ASSIGNMENT >> Count the lines of the records below that hold the word "last", and give only the number.

** Opening INFORMATION PROVIDED block **

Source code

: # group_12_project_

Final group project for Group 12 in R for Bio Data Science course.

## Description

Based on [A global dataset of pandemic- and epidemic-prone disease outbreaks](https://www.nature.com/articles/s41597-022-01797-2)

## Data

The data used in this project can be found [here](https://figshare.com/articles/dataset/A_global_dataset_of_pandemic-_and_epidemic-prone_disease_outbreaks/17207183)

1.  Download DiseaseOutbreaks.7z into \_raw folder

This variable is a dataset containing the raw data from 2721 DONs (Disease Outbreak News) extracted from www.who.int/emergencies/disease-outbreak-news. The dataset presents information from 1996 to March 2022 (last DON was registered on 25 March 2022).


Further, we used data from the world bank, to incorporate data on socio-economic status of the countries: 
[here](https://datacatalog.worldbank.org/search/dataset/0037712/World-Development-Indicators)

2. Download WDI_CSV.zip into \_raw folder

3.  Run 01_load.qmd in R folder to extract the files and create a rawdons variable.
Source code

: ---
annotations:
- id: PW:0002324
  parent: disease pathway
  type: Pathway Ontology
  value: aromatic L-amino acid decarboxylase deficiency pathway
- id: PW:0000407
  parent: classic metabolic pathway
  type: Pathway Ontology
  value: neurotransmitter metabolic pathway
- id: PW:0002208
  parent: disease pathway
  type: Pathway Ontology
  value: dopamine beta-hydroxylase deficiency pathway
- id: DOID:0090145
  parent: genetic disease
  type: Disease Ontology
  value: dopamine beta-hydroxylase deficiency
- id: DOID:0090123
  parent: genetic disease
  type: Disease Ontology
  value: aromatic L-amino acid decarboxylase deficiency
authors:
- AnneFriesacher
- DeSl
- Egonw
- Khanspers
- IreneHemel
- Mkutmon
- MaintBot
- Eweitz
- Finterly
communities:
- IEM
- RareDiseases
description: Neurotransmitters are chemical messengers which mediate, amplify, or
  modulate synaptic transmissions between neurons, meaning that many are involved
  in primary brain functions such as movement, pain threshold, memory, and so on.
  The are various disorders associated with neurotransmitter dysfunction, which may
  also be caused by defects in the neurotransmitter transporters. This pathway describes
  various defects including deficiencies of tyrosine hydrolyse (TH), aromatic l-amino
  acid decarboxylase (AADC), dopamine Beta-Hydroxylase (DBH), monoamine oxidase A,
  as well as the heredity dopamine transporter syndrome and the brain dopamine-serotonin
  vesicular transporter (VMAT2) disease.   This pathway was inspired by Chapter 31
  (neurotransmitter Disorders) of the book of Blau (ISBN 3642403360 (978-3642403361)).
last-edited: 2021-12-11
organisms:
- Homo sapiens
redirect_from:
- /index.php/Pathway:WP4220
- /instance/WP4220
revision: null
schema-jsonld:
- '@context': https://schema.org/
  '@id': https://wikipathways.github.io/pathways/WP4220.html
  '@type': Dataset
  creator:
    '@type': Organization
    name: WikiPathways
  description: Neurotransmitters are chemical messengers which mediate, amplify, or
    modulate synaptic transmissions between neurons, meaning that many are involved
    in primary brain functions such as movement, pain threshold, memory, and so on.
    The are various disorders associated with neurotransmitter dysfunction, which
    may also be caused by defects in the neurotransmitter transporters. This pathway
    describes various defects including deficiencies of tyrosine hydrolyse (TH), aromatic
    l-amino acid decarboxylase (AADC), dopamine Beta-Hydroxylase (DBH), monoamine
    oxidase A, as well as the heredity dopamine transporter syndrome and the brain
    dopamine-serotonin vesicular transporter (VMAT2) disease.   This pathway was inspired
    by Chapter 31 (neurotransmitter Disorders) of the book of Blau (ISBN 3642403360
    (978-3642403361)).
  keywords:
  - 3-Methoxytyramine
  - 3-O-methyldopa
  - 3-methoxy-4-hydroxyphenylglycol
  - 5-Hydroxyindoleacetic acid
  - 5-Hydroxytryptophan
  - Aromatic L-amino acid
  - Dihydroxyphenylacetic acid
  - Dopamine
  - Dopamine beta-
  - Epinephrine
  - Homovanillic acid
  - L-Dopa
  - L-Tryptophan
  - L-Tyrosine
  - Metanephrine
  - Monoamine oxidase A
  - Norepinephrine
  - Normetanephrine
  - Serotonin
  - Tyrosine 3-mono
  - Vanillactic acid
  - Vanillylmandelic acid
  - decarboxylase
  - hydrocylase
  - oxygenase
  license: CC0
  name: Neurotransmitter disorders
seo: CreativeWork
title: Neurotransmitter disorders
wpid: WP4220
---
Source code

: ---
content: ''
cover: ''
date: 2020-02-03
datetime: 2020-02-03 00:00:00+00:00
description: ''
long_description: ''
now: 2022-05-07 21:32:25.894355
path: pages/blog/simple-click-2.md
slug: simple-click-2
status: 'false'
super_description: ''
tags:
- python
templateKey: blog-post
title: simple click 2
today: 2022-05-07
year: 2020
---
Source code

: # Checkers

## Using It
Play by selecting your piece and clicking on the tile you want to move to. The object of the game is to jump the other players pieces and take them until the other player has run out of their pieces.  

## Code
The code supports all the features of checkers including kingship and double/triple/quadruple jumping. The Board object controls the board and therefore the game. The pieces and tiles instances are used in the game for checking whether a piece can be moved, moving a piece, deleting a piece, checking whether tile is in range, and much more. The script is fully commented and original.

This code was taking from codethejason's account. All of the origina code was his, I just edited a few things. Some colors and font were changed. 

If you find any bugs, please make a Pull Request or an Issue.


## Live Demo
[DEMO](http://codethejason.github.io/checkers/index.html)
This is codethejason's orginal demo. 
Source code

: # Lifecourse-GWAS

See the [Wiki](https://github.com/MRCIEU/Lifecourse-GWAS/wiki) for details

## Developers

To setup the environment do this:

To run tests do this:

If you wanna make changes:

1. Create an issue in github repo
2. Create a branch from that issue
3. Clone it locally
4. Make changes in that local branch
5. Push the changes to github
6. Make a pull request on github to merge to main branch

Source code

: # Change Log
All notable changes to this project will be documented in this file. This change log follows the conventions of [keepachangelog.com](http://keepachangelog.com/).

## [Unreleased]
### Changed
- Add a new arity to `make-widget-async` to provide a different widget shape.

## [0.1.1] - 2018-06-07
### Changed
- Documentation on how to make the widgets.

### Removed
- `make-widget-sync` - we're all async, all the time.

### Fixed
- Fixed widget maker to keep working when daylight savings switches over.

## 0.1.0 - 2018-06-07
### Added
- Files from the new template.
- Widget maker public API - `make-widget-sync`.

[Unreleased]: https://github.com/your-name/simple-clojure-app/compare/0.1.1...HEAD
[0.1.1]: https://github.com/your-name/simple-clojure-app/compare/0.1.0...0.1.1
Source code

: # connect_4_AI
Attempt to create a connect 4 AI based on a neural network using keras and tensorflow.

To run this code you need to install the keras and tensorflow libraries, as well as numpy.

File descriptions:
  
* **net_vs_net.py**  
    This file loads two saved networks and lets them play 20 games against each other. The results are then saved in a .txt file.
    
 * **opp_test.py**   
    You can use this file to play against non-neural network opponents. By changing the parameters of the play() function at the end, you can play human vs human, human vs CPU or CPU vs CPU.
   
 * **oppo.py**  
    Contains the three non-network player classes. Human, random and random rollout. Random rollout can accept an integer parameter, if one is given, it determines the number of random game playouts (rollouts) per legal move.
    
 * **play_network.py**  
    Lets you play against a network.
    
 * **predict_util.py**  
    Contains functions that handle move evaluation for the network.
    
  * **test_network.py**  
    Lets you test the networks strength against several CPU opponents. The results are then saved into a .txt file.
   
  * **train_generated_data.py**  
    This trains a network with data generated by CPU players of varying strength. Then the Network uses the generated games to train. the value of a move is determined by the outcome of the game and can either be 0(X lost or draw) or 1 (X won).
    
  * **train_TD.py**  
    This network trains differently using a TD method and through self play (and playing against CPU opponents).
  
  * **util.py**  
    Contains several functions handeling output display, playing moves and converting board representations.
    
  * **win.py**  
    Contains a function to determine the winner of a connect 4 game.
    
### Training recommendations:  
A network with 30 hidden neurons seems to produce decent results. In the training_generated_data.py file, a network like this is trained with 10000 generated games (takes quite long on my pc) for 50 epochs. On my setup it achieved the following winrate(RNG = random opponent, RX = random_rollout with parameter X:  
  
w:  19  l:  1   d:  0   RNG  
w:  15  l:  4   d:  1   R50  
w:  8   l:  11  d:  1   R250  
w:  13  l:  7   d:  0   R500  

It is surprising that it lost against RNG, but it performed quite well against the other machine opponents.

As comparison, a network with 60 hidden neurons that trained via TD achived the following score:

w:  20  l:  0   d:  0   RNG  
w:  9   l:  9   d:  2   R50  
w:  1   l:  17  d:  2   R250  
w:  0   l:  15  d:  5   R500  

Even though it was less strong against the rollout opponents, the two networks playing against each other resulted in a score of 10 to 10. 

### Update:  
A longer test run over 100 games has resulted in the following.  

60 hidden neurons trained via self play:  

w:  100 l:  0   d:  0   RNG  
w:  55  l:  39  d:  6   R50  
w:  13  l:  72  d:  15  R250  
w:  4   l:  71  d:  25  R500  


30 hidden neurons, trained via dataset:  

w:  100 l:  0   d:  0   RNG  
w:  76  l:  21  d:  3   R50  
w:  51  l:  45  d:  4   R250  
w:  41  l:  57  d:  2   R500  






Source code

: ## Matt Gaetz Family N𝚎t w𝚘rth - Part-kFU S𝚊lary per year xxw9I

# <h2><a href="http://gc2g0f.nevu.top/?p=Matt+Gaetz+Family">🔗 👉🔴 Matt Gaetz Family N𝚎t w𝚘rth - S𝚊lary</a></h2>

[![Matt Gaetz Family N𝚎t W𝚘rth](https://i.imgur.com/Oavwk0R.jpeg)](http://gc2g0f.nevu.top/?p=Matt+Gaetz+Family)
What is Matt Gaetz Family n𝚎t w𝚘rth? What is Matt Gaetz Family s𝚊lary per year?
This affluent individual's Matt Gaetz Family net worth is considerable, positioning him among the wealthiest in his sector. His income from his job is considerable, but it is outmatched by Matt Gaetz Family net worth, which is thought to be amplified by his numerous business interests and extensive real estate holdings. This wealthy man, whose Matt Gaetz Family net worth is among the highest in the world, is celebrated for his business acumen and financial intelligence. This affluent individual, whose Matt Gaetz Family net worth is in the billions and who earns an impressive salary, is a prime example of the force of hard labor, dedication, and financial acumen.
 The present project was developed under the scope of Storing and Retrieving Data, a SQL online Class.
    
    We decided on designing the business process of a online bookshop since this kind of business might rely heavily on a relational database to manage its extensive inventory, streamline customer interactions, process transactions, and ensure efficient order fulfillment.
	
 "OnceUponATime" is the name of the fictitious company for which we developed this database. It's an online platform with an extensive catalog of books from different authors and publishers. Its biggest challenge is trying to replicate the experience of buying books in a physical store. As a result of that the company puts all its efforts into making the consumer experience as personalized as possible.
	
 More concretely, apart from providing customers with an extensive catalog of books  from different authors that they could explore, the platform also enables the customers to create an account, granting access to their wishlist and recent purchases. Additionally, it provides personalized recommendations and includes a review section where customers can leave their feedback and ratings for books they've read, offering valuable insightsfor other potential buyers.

** Closing INFORMATION PROVIDED block **

TASK OUTPUT >> 2